■ Instructions to follow:
For the entries that follow, restate word for word the line containing "can display and read!", the line containing "So what's in", and every line that lies between them.

■ Source data:
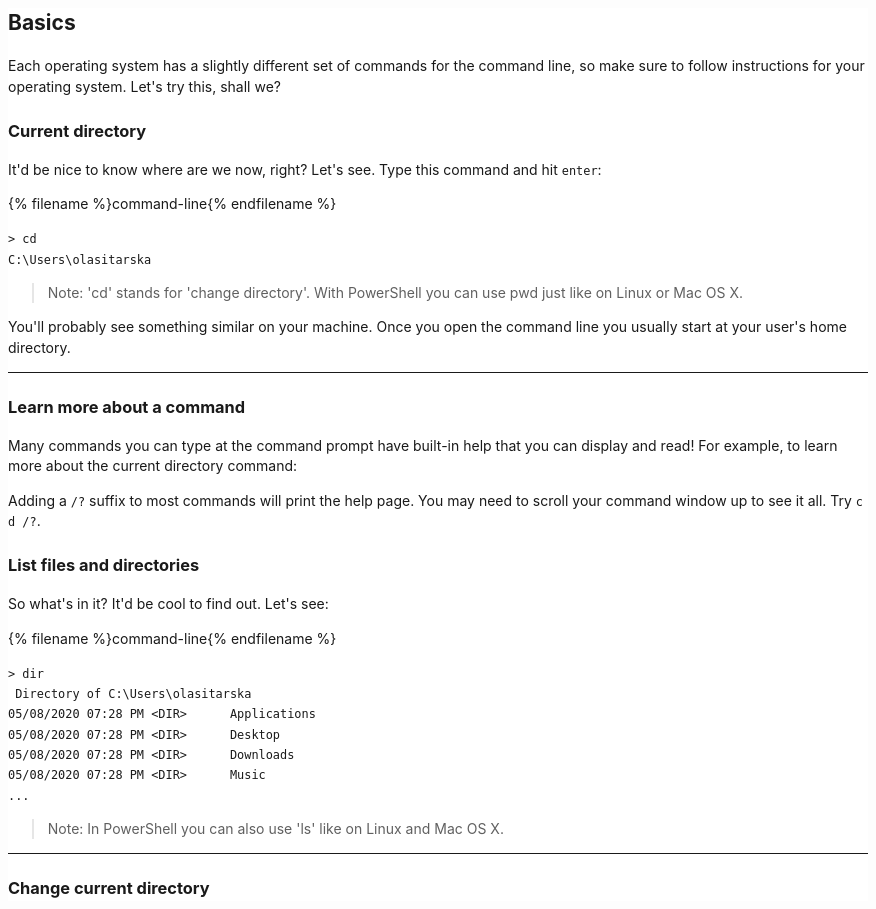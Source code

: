 ## Basics

Each operating system has a slightly different set of commands for the command 
line, so make sure to follow instructions for your operating system. 
Let's try this, shall we?

### Current directory

It'd be nice to know where are we now, right? 
Let's see. 
Type this command and hit `enter`:

{% filename %}command-line{% endfilename %}
```
> cd
C:\Users\olasitarska
```
> Note: 'cd' stands for 'change directory'. 
  With PowerShell you can use pwd just like on Linux or Mac OS X.

You'll probably see something similar on your machine. 
Once you open the command line you usually start at your user's home directory.

---

### Learn more about a command

Many commands you can type at the command prompt have built-in help that you 
can display and read! 
For example, to learn more about the current directory command:

Adding a `/?` suffix to most commands will print the help page. 
You may need to scroll your command window up to see it all. 
Try `cd /?`.

### List files and directories

So what's in it? It'd be cool to find out. Let's see:

{% filename %}command-line{% endfilename %}
```
> dir
 Directory of C:\Users\olasitarska
05/08/2020 07:28 PM <DIR>      Applications
05/08/2020 07:28 PM <DIR>      Desktop
05/08/2020 07:28 PM <DIR>      Downloads
05/08/2020 07:28 PM <DIR>      Music
...
```
> Note: In PowerShell you can also use 'ls' like on Linux and Mac OS X.

---

### Change current directory
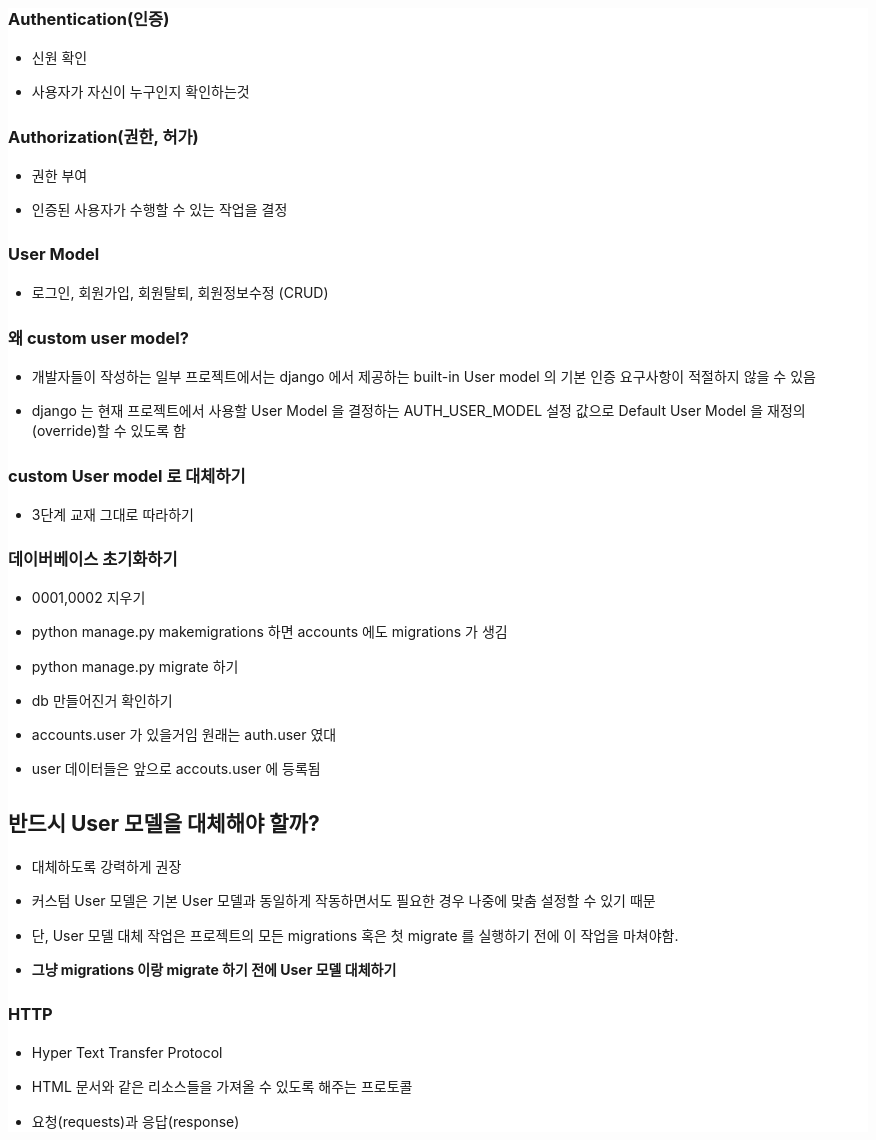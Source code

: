 ### Authentication(인증)

- 신원 확인

- 사용자가 자신이 누구인지 확인하는것

### Authorization(권한, 허가)

- 권한 부여

- 인증된 사용자가 수행할 수 있는 작업을 결정

### User Model

- 로그인, 회원가입, 회원탈퇴, 회원정보수정 (CRUD)

### 왜 custom user model?

- 개발자들이 작성하는 일부 프로젝트에서는 django 에서 제공하는 built-in User model 의 기본 인증 요구사항이 적절하지 않을 수 있음

- django 는 현재 프로젝트에서 사용할 User Model 을 결정하는 AUTH_USER_MODEL 설정 값으로 Default User Model 을 재정의(override)할 수 있도록 함

### custom User model 로 대체하기

- 3단계 교재 그대로 따라하기

### 데이버베이스 초기화하기

- 0001,0002 지우기

- python manage.py makemigrations 하면 accounts 에도 migrations 가 생김

- python manage.py migrate 하기

- db 만들어진거 확인하기

- accounts.user 가 있을거임 원래는 auth.user 였대

- user 데이터들은 앞으로 accouts.user 에 등록됨

## 반드시 User 모델을 대체해야 할까?

- 대체하도록 강력하게 권장

- 커스텀 User 모델은 기본 User 모델과 동일하게 작동하면서도 필요한 경우 나중에 맞춤 설정할 수 있기 때문

- 단, User 모델 대체 작업은 프로젝트의 모든 migrations 혹은 첫 migrate 를 실행하기 전에 이 작업을 마쳐야함.

- **그냥 migrations 이랑 migrate 하기 전에 User 모델 대체하기**

### HTTP

- Hyper Text Transfer Protocol

- HTML 문서와 같은 리소스들을 가져올 수 있도록 해주는 프로토콜

- 요청(requests)과 응답(response)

■ Answer space:
can display and read! 
For example, to learn more about the current directory command:

Adding a `/?` suffix to most commands will print the help page. 
You may need to scroll your command window up to see it all. 
Try `cd /?`.

### List files and directories

So what's in it? It'd be cool to find out. Let's see:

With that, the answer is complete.